Earn rates
The Visa Infinite earns at two rates. Air Canada purchases, gas stations, EV charging, and grocery stores earn 1.5x Aeroplan points, up to a combined $80,000 per year in those categories. All other purchases earn 1x. At Air Canada specifically, the card earn stacks on top of the Aeroplan miles you earn from the flight itself, so the card rate is additive to the flight credit.
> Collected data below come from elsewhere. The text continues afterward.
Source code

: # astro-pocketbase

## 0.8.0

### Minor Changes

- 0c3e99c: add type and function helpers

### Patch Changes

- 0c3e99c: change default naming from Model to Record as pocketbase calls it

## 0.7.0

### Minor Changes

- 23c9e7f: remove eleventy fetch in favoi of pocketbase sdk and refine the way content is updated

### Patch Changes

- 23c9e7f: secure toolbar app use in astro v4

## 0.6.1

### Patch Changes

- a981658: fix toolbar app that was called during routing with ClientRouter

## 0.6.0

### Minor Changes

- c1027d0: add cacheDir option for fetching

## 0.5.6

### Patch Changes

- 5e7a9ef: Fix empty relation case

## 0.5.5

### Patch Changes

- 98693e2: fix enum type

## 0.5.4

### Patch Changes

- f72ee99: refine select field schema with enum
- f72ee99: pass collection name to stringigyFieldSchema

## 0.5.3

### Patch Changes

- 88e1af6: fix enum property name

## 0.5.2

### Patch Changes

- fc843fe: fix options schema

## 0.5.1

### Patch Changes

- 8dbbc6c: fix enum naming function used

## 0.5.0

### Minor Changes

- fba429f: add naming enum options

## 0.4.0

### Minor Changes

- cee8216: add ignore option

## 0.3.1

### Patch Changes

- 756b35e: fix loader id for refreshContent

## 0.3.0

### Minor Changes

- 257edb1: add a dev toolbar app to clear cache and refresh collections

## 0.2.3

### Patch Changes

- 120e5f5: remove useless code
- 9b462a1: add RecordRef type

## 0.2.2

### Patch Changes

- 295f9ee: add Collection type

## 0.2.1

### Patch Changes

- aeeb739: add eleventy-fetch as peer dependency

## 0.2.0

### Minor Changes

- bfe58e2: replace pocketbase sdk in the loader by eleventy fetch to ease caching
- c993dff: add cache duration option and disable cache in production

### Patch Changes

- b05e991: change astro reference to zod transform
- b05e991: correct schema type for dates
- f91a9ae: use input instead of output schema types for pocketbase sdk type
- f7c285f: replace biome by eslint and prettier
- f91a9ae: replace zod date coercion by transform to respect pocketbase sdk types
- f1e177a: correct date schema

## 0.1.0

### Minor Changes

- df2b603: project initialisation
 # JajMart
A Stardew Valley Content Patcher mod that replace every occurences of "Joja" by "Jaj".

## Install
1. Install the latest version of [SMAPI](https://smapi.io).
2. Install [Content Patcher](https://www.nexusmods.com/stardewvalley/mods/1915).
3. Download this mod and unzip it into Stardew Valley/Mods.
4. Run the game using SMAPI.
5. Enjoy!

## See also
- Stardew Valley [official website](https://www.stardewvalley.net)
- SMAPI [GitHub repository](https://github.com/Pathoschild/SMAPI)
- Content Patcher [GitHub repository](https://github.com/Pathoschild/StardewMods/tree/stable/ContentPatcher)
| Spending category | Earn rate | Points per $100 spent |
|---|---|---|
| Air Canada purchases | 1.5x Aeroplan | 150 pts |
| Gas and EV charging | 1.5x Aeroplan | 150 pts |
| Grocery stores | 1.5x Aeroplan | 150 pts |
| Everything else | 1x Aeroplan | 100 pts |
The 1.5x rate applies to a combined maximum of $80,000 per year across all eligible categories. Spending above that cap earns at the base 1x rate.
Key benefits
The Smart Plus fee waiver
CIBC Smart Plus is CIBC’s premium chequing account. The monthly fee is $29.95, but it is waived entirely when you maintain a minimum daily balance of $4,000 in the account. Account holders receive up to $139 toward the Aeroplan Visa Infinite annual fee — covering it completely.
The Smart Plus waiver makes the most sense if you already bank at CIBC and carry or can maintain a $4,000 balance. If you don’t bank at CIBC, the TD Aeroplan Visa Infinite is a stronger comparable: the $100 Nexus credit per cardholder offsets much of that card’s $139 fee without requiring a banking relationship change. See the TD vs. CIBC comparison for a full breakdown.
Free checked bag
The free checked bag benefit applies when you book Air Canada flights with the CIBC Aeroplan Visa Infinite. The primary cardholder and up to eight companions on the same booking each receive one free checked bag on Air Canada–operated flights. On a return trip for two people, the savings are approximately $120 to $180 depending on the route, which on its own approaches the annual fee.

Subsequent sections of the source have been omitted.